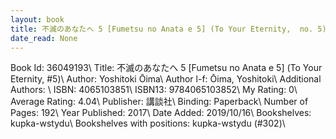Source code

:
 ```yaml
---
layout: book
title: 不滅のあなたへ 5 [Fumetsu no Anata e 5] (To Your Eternity,  no. 5)
date_read: None
---
```


Book Id: 36049193\ 
Title: 不滅のあなたへ 5 [Fumetsu no Anata e 5] (To Your Eternity, #5)\ 
Author: Yoshitoki Ōima\ 
Author l-f: Ōima, Yoshitoki\ 
Additional Authors: \ 
ISBN: 4065103851\ 
ISBN13: 9784065103852\ 
My Rating: 0\ 
Average Rating: 4.04\ 
Publisher: 講談社\ 
Binding: Paperback\ 
Number of Pages: 192\ 
Year Published: 2017\ 
Date Added: 2019/10/16\ 
Bookshelves: kupka-wstydu\ 
Bookshelves with positions: kupka-wstydu (#302)\ 

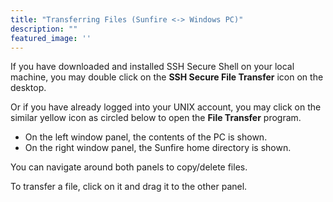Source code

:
 ```yaml
---
title: "Transferring Files (Sunfire <-> Windows PC)"
description: ""
featured_image: ''
---
```


If you have downloaded and installed SSH Secure Shell on your local machine, you may double click on the **SSH Secure File Transfer** icon  on the desktop.

Or if you have already logged into your UNIX account, you may click on the similar yellow icon as circled below to open the **File Transfer** program.

- On the left window panel, the contents of the PC is shown.
- On the right window panel, the Sunfire home directory is shown.

You can navigate around both panels to copy/delete files.

To transfer a file, click on it and drag it to the other panel.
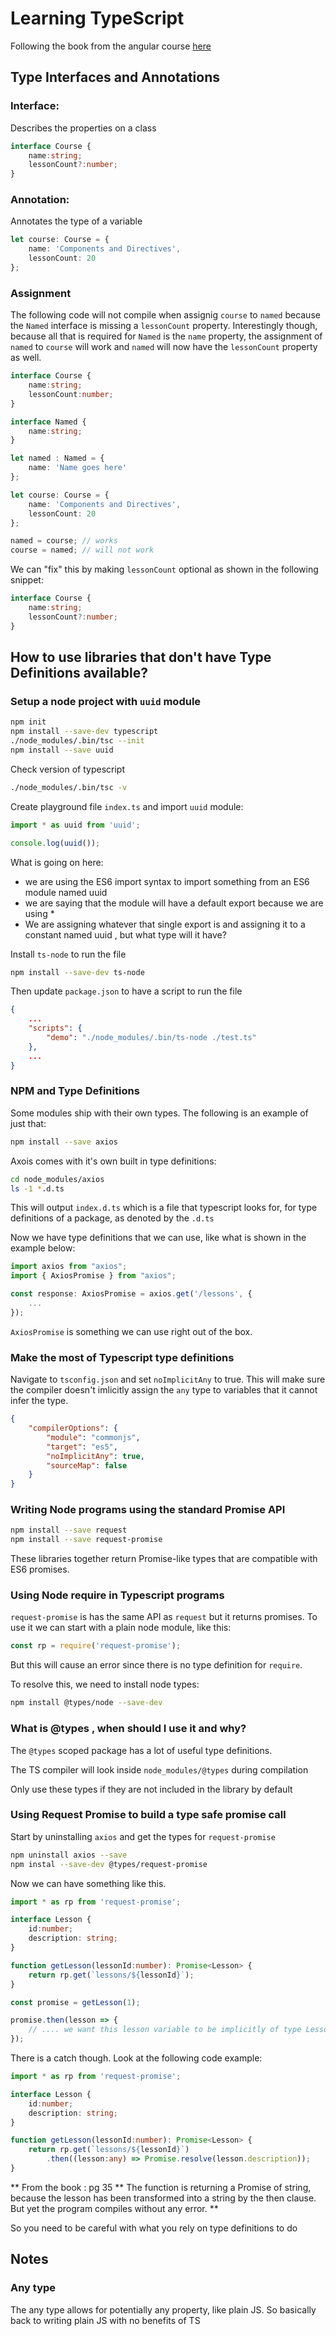 # Learning TypeScript

Following the book from the angular course [here](https://s3-us-west-1.amazonaws.com/angular-university/typescript-ebook/Typescript_Jumpstart)

## Type Interfaces and Annotations

### Interface:

Describes the properties on a class

```typescript
interface Course {
    name:string;
    lessonCount?:number;
}
```

### Annotation:

Annotates the type of a variable

```typescript
let course: Course = {
    name: 'Components and Directives',
    lessonCount: 20
};
```

### Assignment

The following code will not compile when assignig `course` to `named` because the `Named` interface is missing a `lessonCount` property.
Interestingly though, because all that is required for `Named` is the `name` property, the assignment of `named` to `course` will work and `named` will
now have the `lessonCount` property as well.

```typescript
interface Course {
    name:string;
    lessonCount:number;
}

interface Named {
    name:string;
}

let named : Named = {
    name: 'Name goes here'
};

let course: Course = {
    name: 'Components and Directives',
    lessonCount: 20
};

named = course; // works
course = named; // will not work
```

We can "fix" this by making `lessonCount` optional as shown in the following snippet:

```typescript
interface Course {
    name:string;
    lessonCount?:number;
}
```

## How to use libraries that don't have Type Definitions available?

### Setup a node project with `uuid` module

```bash
npm init
npm install --save-dev typescript
./node_modules/.bin/tsc --init
npm install --save uuid
```

Check version of typescript

```bash
./node_modules/.bin/tsc -v
```

Create playground file `index.ts` and import `uuid` module:

```typescript
import * as uuid from 'uuid';

console.log(uuid());
```

What is going on here:
- we are using the ES6 import syntax to import something from an ES6 module named uuid
- we are saying that the module will have a default export because we are using *
- We are assigning whatever that single export is and assigning it to a constant named uuid , but what type will it have?

Install `ts-node` to run the file

```bash
npm install --save-dev ts-node
```

Then update `package.json` to have a script to run the file

```json
{
    ...
    "scripts": {
        "demo": "./node_modules/.bin/ts-node ./test.ts"
    },
    ...
}
```

### NPM and Type Definitions

Some modules ship with their own types. The following is an example of just that:

```bash
npm install --save axios
```

Axois comes with it's own built in type definitions:

```bash
cd node_modules/axios
ls -1 *.d.ts
```

This will output `index.d.ts` which is a file that typescript looks for, for type definitions of a package, as denoted by the `.d.ts`

Now we have type definitions that we can use, like what is shown in the example below:

```typescript
import axios from "axios";
import { AxiosPromise } from "axios";

const response: AxiosPromise = axios.get('/lessons', {
	...
});
```

`AxiosPromise` is something we can use right out of the box.

### Make the most of Typescript type definitions

Navigate to `tsconfig.json` and set `noImplicitAny` to true. This will make sure the compiler doesn't imlicitly assign the `any` type to 
variables that it cannot infer the type.

```json
{
    "compilerOptions": {
        "module": "commonjs",
        "target": "es5",
        "noImplicitAny": true,
        "sourceMap": false
    }
}
```

### Writing Node programs using the standard Promise API

```bash
npm install --save request
npm install --save request-promise
```

These libraries together return Promise-like types that are compatible with ES6 promises.

### Using Node require in Typescript programs

`request-promise` is has the same API as `request` but it returns promises. To use it we can start with a plain node module, like this:

```typescript
const rp = require('request-promise');
```

But this will cause an error since there is no type definition for `require`.

To resolve this, we need to install node types:

```bash
npm install @types/node --save-dev
```

### What is @types , when should I use it and why?

The `@types` scoped package has a lot of useful type definitions.

The TS compiler will look inside `node_modules/@types` during compilation

Only use these types if they are not included in the library by default

### Using Request Promise to build a type safe promise call

Start by uninstalling `axios` and get the types for `request-promise`

```bash
npm uninstall axios --save
npm instal --save-dev @types/request-promise
```

Now we can have something like this.

```typescript
import * as rp from 'request-promise';

interface Lesson {
	id:number;
	description: string;
}

function getLesson(lessonId:number): Promise<Lesson> {
	return rp.get(`lessons/${lessonId}`);
}

const promise = getLesson(1);

promise.then(lesson => {
	// .... we want this lesson variable to be implicitly of type Lesson
});
```

There is a catch though. Look at the following code example:

```typescript
import * as rp from 'request-promise';

interface Lesson {
    id:number;
    description: string;
}

function getLesson(lessonId:number): Promise<Lesson> {
    return rp.get(`lessons/${lessonId}`)
        .then((lesson:any) => Promise.resolve(lesson.description));
}
```
** From the book : pg 35 **
The function is returning a Promise of string, because the lesson has been transformed into a string
by the then clause. But yet the program compiles without any error.
**

So you need to be careful with what you rely on type definitions to do

## Notes

### Any type

The any type allows for potentially any property, like plain JS.
So basically back to writing plain JS with no benefits of TS


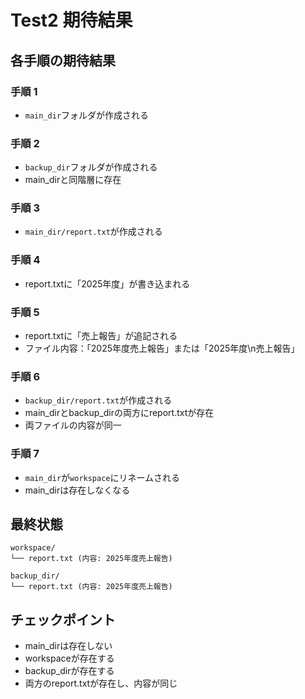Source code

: # Test2 期待結果

## 各手順の期待結果

### 手順 1
- `main_dir`フォルダが作成される

### 手順 2
- `backup_dir`フォルダが作成される
- main_dirと同階層に存在

### 手順 3
- `main_dir/report.txt`が作成される

### 手順 4
- report.txtに「2025年度」が書き込まれる

### 手順 5
- report.txtに「売上報告」が追記される
- ファイル内容：「2025年度売上報告」または「2025年度\n売上報告」

### 手順 6
- `backup_dir/report.txt`が作成される
- main_dirとbackup_dirの両方にreport.txtが存在
- 両ファイルの内容が同一

### 手順 7
- `main_dir`が`workspace`にリネームされる
- main_dirは存在しなくなる

## 最終状態

```
workspace/
└── report.txt (内容: 2025年度売上報告)

backup_dir/
└── report.txt (内容: 2025年度売上報告)
```

## チェックポイント
- main_dirは存在しない
- workspaceが存在する
- backup_dirが存在する
- 両方のreport.txtが存在し、内容が同じ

*The task*
In the data above, find the line with "Axois comes with" and the line with "### Using Node require in Typescript programs". Retype both, plus every line between them, exactly.

*Answer to this exercise*
Axois comes with it's own built in type definitions:

```bash
cd node_modules/axios
ls -1 *.d.ts
```

This will output `index.d.ts` which is a file that typescript looks for, for type definitions of a package, as denoted by the `.d.ts`

Now we have type definitions that we can use, like what is shown in the example below:

```typescript
import axios from "axios";
import { AxiosPromise } from "axios";

const response: AxiosPromise = axios.get('/lessons', {
	...
});
```

`AxiosPromise` is something we can use right out of the box.

### Make the most of Typescript type definitions

Navigate to `tsconfig.json` and set `noImplicitAny` to true. This will make sure the compiler doesn't imlicitly assign the `any` type to 
variables that it cannot infer the type.

```json
{
    "compilerOptions": {
        "module": "commonjs",
        "target": "es5",
        "noImplicitAny": true,
        "sourceMap": false
    }
}
```

### Writing Node programs using the standard Promise API

```bash
npm install --save request
npm install --save request-promise
```

These libraries together return Promise-like types that are compatible with ES6 promises.

### Using Node require in Typescript programs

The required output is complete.